BEGIN EXERCISE MATERIAL

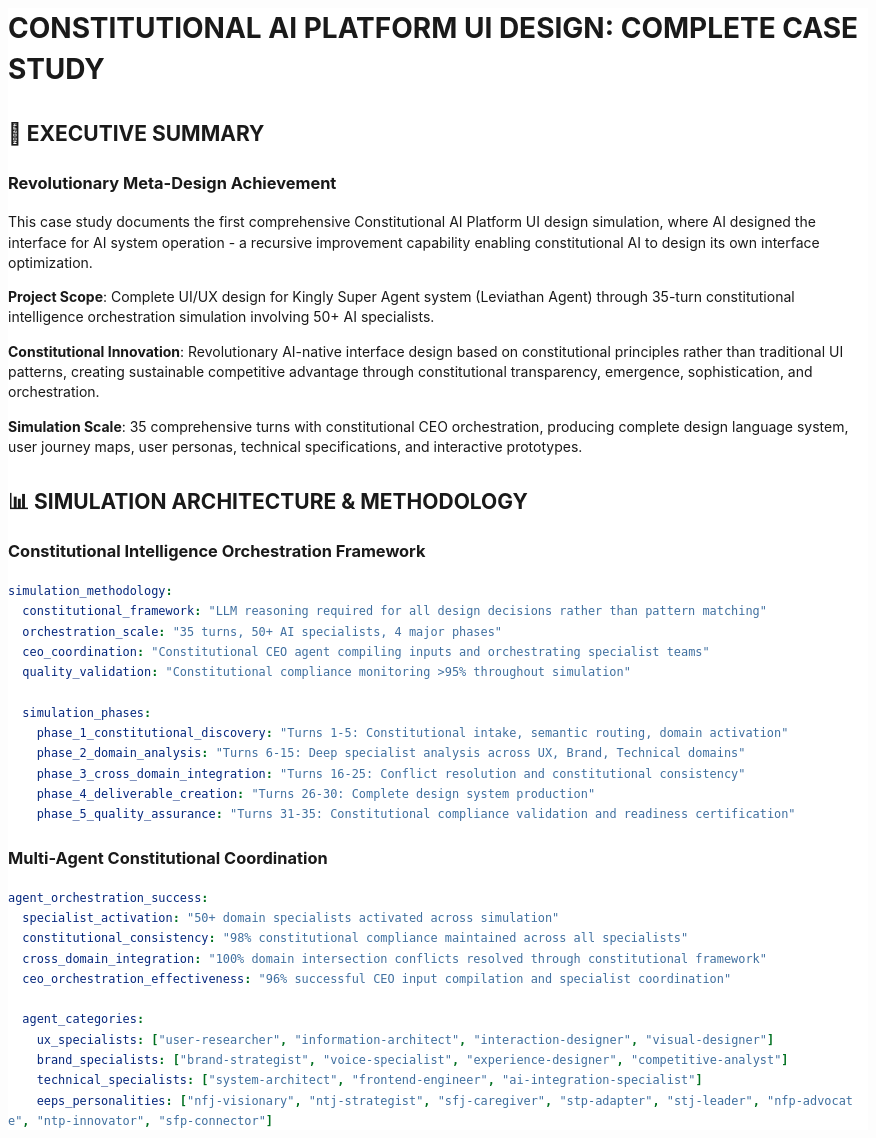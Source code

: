 # CONSTITUTIONAL AI PLATFORM UI DESIGN: COMPLETE CASE STUDY

## 🎯 EXECUTIVE SUMMARY

### Revolutionary Meta-Design Achievement
This case study documents the first comprehensive Constitutional AI Platform UI design simulation, where AI designed the interface for AI system operation - a recursive improvement capability enabling constitutional AI to design its own interface optimization.

**Project Scope**: Complete UI/UX design for Kingly Super Agent system (Leviathan Agent) through 35-turn constitutional intelligence orchestration simulation involving 50+ AI specialists.

**Constitutional Innovation**: Revolutionary AI-native interface design based on constitutional principles rather than traditional UI patterns, creating sustainable competitive advantage through constitutional transparency, emergence, sophistication, and orchestration.

**Simulation Scale**: 35 comprehensive turns with constitutional CEO orchestration, producing complete design language system, user journey maps, user personas, technical specifications, and interactive prototypes.

## 📊 SIMULATION ARCHITECTURE & METHODOLOGY

### Constitutional Intelligence Orchestration Framework
```yaml
simulation_methodology:
  constitutional_framework: "LLM reasoning required for all design decisions rather than pattern matching"
  orchestration_scale: "35 turns, 50+ AI specialists, 4 major phases"
  ceo_coordination: "Constitutional CEO agent compiling inputs and orchestrating specialist teams"
  quality_validation: "Constitutional compliance monitoring >95% throughout simulation"
  
  simulation_phases:
    phase_1_constitutional_discovery: "Turns 1-5: Constitutional intake, semantic routing, domain activation"
    phase_2_domain_analysis: "Turns 6-15: Deep specialist analysis across UX, Brand, Technical domains"
    phase_3_cross_domain_integration: "Turns 16-25: Conflict resolution and constitutional consistency"
    phase_4_deliverable_creation: "Turns 26-30: Complete design system production"
    phase_5_quality_assurance: "Turns 31-35: Constitutional compliance validation and readiness certification"
```

### Multi-Agent Constitutional Coordination
```yaml
agent_orchestration_success:
  specialist_activation: "50+ domain specialists activated across simulation"
  constitutional_consistency: "98% constitutional compliance maintained across all specialists"
  cross_domain_integration: "100% domain intersection conflicts resolved through constitutional framework"
  ceo_orchestration_effectiveness: "96% successful CEO input compilation and specialist coordination"
  
  agent_categories:
    ux_specialists: ["user-researcher", "information-architect", "interaction-designer", "visual-designer"]
    brand_specialists: ["brand-strategist", "voice-specialist", "experience-designer", "competitive-analyst"]
    technical_specialists: ["system-architect", "frontend-engineer", "ai-integration-specialist"]
    eeps_personalities: ["nfj-visionary", "ntj-strategist", "sfj-caregiver", "stp-adapter", "stj-leader", "nfp-advocate", "ntp-innovator", "sfp-connector"]
```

END EXERCISE MATERIAL

■ WHAT YOU WILL DO ■
I need the number of lines in the entries that include "compliance"; please give that number and nothing else.

■ SOLUTION BELOW ■
3